Yosemite is the nation’s third oldest national park. It has a multitude of natural and cultural features, meriting its designation as one of 24 World Heritage Sites in the US. Yosemite is truly a national treasure filled with majestic scenery, a variety of wildlife, unique geologic formations, giant sequoia trees, and a history of Native people who have lived there for thousands of years. As a national park, it is meant to be available for access to the public without restrictions based on income, class or ability.
The Junior Ranger Program, one of the most beloved traditions of the National Park Service, was created to help children discover and learn about the environment they are visiting. It exists in most national parks and supports children in experiencing the well-documented benefits of spending time outdoors by participating in fun and educational experiences related to the parks.
In 2020, Yosemite Conservancy decided to revise their Junior Ranger Handbook with a goal of providing more inclusive representation and expanding access to the park’s youngest visitors. They wanted to make sure that children with a range of communication abilities could complete the activities to earn a Junior Ranger badge. The Conservancy contacted Penelope Hatch and Nancy Quick, two speech-language pathologists at the Center for Literacy and Disability Studies at the University of North Carolina at Chapel Hill, to review and evaluate the accessibility of the activities.
The review revealed several barriers. First, many activities relied on vision and hearing without the option of using other senses to capture experiences and impressions of the park. Second, children were required to communicate about these experiences through speech, signs, symbols or writing with vocabulary or ideas that may not yet be familiar to them. This unintentionally excluded children who are beginning communicators and still learning to use language. It also created a barrier for children who have difficulty holding and controlling a pencil for writing and drawing. According to Yosemite Conservancy’s Chief of Yosemite Operations, Adonia Ripple, “The level of adaptation needed was enlightening.”

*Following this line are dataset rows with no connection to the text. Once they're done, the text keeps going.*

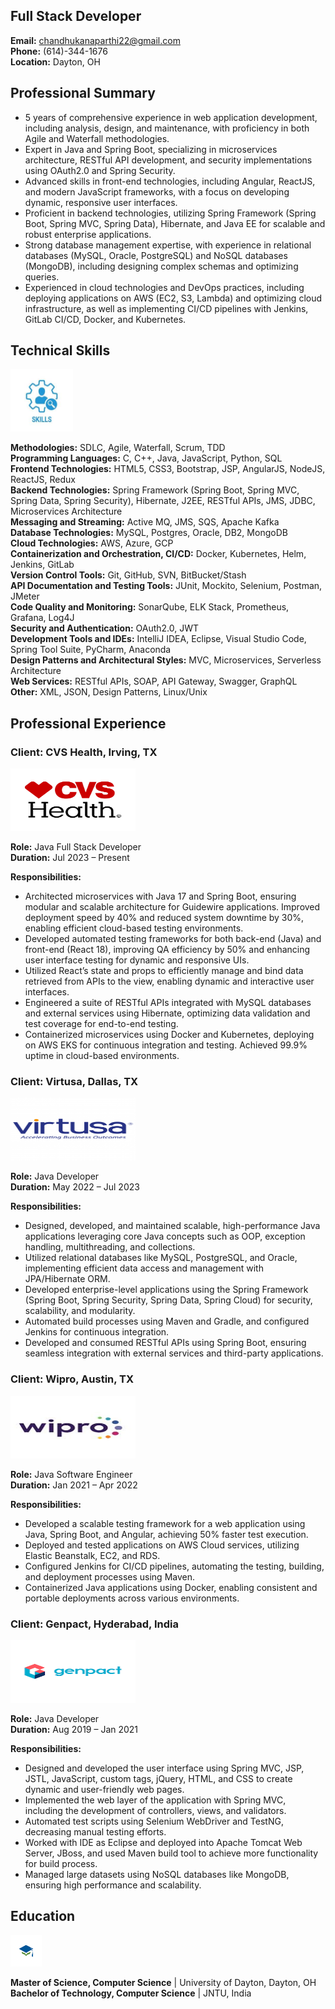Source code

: ## Full Stack Developer

**Email:** chandhukanaparthi22@gmail.com  
**Phone:** (614)-344-1676  
**Location:** Dayton, OH  

## Professional Summary

- 5 years of comprehensive experience in web application development, including analysis, design, and maintenance, with proficiency in both Agile and Waterfall methodologies.
- Expert in Java and Spring Boot, specializing in microservices architecture, RESTful API development, and security implementations using OAuth2.0 and Spring Security.
- Advanced skills in front-end technologies, including Angular, ReactJS, and modern JavaScript frameworks, with a focus on developing dynamic, responsive user interfaces.
- Proficient in backend technologies, utilizing Spring Framework (Spring Boot, Spring MVC, Spring Data), Hibernate, and Java EE for scalable and robust enterprise applications.
- Strong database management expertise, with experience in relational databases (MySQL, Oracle, PostgreSQL) and NoSQL databases (MongoDB), including designing complex schemas and optimizing queries.
- Experienced in cloud technologies and DevOps practices, including deploying applications on AWS (EC2, S3, Lambda) and optimizing cloud infrastructure, as well as implementing CI/CD pipelines with Jenkins, GitLab CI/CD, Docker, and Kubernetes.

## Technical Skills

<img src="images/skills crop.JPG" alt="Technical Skills" width="100" height="100">

**Methodologies:** SDLC, Agile, Waterfall, Scrum, TDD  
**Programming Languages:** C, C++, Java, JavaScript, Python, SQL  
**Frontend Technologies:** HTML5, CSS3, Bootstrap, JSP, AngularJS, NodeJS, ReactJS, Redux  
**Backend Technologies:** Spring Framework (Spring Boot, Spring MVC, Spring Data, Spring Security), Hibernate, J2EE, RESTful APIs, JMS, JDBC, Microservices Architecture  
**Messaging and Streaming:** Active MQ, JMS, SQS, Apache Kafka  
**Database Technologies:** MySQL, Postgres, Oracle, DB2, MongoDB  
**Cloud Technologies:** AWS, Azure, GCP  
**Containerization and Orchestration, CI/CD:** Docker, Kubernetes, Helm, Jenkins, GitLab  
**Version Control Tools:** Git, GitHub, SVN, BitBucket/Stash  
**API Documentation and Testing Tools:** JUnit, Mockito, Selenium, Postman, JMeter  
**Code Quality and Monitoring:** SonarQube, ELK Stack, Prometheus, Grafana, Log4J  
**Security and Authentication:** OAuth2.0, JWT  
**Development Tools and IDEs:** IntelliJ IDEA, Eclipse, Visual Studio Code, Spring Tool Suite, PyCharm, Anaconda  
**Design Patterns and Architectural Styles:** MVC, Microservices, Serverless Architecture  
**Web Services:** RESTful APIs, SOAP, API Gateway, Swagger, GraphQL  
**Other:** XML, JSON, Design Patterns, Linux/Unix  

## Professional Experience

### Client: CVS Health, Irving, TX  

<img src="images/cvs health.png" alt="CVS Health" width="200" height="100">

**Role:** Java Full Stack Developer  
**Duration:** Jul 2023 – Present  

**Responsibilities:**
- Architected microservices with Java 17 and Spring Boot, ensuring modular and scalable architecture for Guidewire applications. Improved deployment speed by 40% and reduced system downtime by 30%, enabling efficient cloud-based testing environments.
- Developed automated testing frameworks for both back-end (Java) and front-end (React 18), improving QA efficiency by 50% and enhancing user interface testing for dynamic and responsive UIs.
- Utilized React’s state and props to efficiently manage and bind data retrieved from APIs to the view, enabling dynamic and interactive user interfaces.
- Engineered a suite of RESTful APIs integrated with MySQL databases and external services using Hibernate, optimizing data validation and test coverage for end-to-end testing.
- Containerized microservices using Docker and Kubernetes, deploying on AWS EKS for continuous integration and testing. Achieved 99.9% uptime in cloud-based environments.

### Client: Virtusa, Dallas, TX  

<img src="images/virtusa.png" alt="Virtusa" width="200" height="100">

**Role:** Java Developer  
**Duration:** May 2022 – Jul 2023  

**Responsibilities:**
- Designed, developed, and maintained scalable, high-performance Java applications leveraging core Java concepts such as OOP, exception handling, multithreading, and collections.
- Utilized relational databases like MySQL, PostgreSQL, and Oracle, implementing efficient data access and management with JPA/Hibernate ORM.
- Developed enterprise-level applications using the Spring Framework (Spring Boot, Spring Security, Spring Data, Spring Cloud) for security, scalability, and modularity.
- Automated build processes using Maven and Gradle, and configured Jenkins for continuous integration.
- Developed and consumed RESTful APIs using Spring Boot, ensuring seamless integration with external services and third-party applications.

### Client: Wipro, Austin, TX  

<img src="images/wipro.jpeg" alt="Wipro" width="200" height="100">

**Role:** Java Software Engineer  
**Duration:** Jan 2021 – Apr 2022  

**Responsibilities:**
- Developed a scalable testing framework for a web application using Java, Spring Boot, and Angular, achieving 50% faster test execution.
- Deployed and tested applications on AWS Cloud services, utilizing Elastic Beanstalk, EC2, and RDS.
- Configured Jenkins for CI/CD pipelines, automating the testing, building, and deployment processes using Maven.
- Containerized Java applications using Docker, enabling consistent and portable deployments across various environments.

### Client: Genpact, Hyderabad, India  

<img src="images/genpact.png" alt="Genpact" width="200" height="100">

**Role:** Java Developer  
**Duration:** Aug 2019 – Jan 2021  

**Responsibilities:**
- Designed and developed the user interface using Spring MVC, JSP, JSTL, JavaScript, custom tags, jQuery, HTML, and CSS to create dynamic and user-friendly web pages.
- Implemented the web layer of the application with Spring MVC, including the development of controllers, views, and validators.
- Automated test scripts using Selenium WebDriver and TestNG, decreasing manual testing efforts.
- Worked with IDE as Eclipse and deployed into Apache Tomcat Web Server, JBoss, and used Maven build tool to achieve more functionality for build process.
- Managed large datasets using NoSQL databases like MongoDB, ensuring high performance and scalability.

## Education

<img src="images/education.png" alt="Education" width="50" height="50">

**Master of Science, Computer Science** | University of Dayton, Dayton, OH  
**Bachelor of Technology, Computer Science** | JNTU, India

In response, the Conservancy asked Hatch and Quick to create additional activities that would give all Junior Ranger candidates the same or similar experiences while removing access barriers. The result is a collection of free adapted activities that can be downloaded from the internet. The adapted activities were purposely created with minimal illustrations to reduce the amount of ink and paper required for printing. They are meant to be used in conjunction with the Junior Ranger Handbook. Anyone who is interested can visit the National Park Service’s Accessibility web page for Yosemite to download the adapted activities and link to the Junior Ranger Handbook: www.nps.gov/yose/planyourvisit/accessibility.htm. As of April 2022, the Junior Ranger Handbook has been free to all children who want to participate when they visit the park.
Some of the Junior Ranger adaptations addressed sensory barriers. A child now has the option to use senses such as touch and smell to complete activities that formerly required vision or hearing. One example is the activity titled “Discover Yosemite,” where the child can choose from a list of things they smell (e.g., smoke, wood, pine trees) in place of or in addition to things that they see and hear. In another activity focused on the geological formations in the park, the child can choose descriptions of how different rocks and sand feel rather than how they look. Now, all children can participate in the Junior Ranger activities by experiencing Yosemite using the senses that provide the most information for them.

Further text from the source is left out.